Dès son arrivée en France, Akendengué prend l’habitude de retourner régulièrement dans son pays, mais pour cause de problèmes financiers, il cesse ces allers et retours à partir de 1972. Dès ce moment-là, ses disques sont interdits d’antenne au Gabon.

En 1976, son second album “Africa Obota” (l’Afrique ma mère), remporte le “Prix de la jeune chanson française” au Midem de Cannes. Quelques chansons sont en français, les autres en myéné, la langue de son enfance.

Chanteur engagé

Militant et poète, Pierre Akendengué est alors catalogué “chanteur engagé”, image dont il cherchera longtemps à se dégager.

Deux autres albums viennent clore  cette période “politique” traversée par différentes thématiques telles que l’appel à l’unité africaine ou les maux et les espoirs du continent africain.

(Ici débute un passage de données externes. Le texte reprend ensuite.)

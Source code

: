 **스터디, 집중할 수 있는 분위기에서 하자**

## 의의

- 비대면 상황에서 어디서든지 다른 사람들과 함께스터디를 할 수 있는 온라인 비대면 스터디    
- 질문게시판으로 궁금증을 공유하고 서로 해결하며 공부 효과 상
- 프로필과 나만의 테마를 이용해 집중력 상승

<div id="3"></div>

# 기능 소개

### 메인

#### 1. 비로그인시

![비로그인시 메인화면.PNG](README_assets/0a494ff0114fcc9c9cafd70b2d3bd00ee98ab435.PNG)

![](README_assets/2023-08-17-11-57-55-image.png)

À partir de 1978, Pierre Akendengué accorde de plus en plus de place à l’instrumental, et crée son propre label Ntche (le pays) pour promouvoir les jeunes artistes africains. Sous ce label, il édite trois disques, mais en 1982, faute de moyens financiers, il arrête l’expérience.

En septembre de la même année, le chanteur gabonais signe chez CBS. Et c’est en avril 83, la sortie de l’album “Mando” produit par Hugues de Courson. Sur ce disque, auquel participe une trentaine de musiciens, on ne trouve que des chansons en myené. Le résultat est somptueux. La politique est toujours présente mais poétisée, symbolisée comme dans la tradition orale. Un an plus tard, Pierre Akendengué entame une série de concerts aux Pays-Bas, en Belgique et aux Antilles.

En 1985, lassé par une carrière en dents de scie, éprouvé par de sévères ennuis de santé, il décide de rentrer dans son pays. Installé à Libreville, il réalise “Passé composé”, une compilation reprenant ses œuvres musicales et ses chansons sur l’Afrique en mutation. En 1989, il sort l’album “Espoir à Soweto”, dans lequel il exprime sa volonté de voir la fin de l’apartheid.

Désireux de participer à la vie culturelle de son pays, il accepte d’être nommé conseiller auprès du ministre gabonais de la Culture, puis conseiller du président Omar Bongo.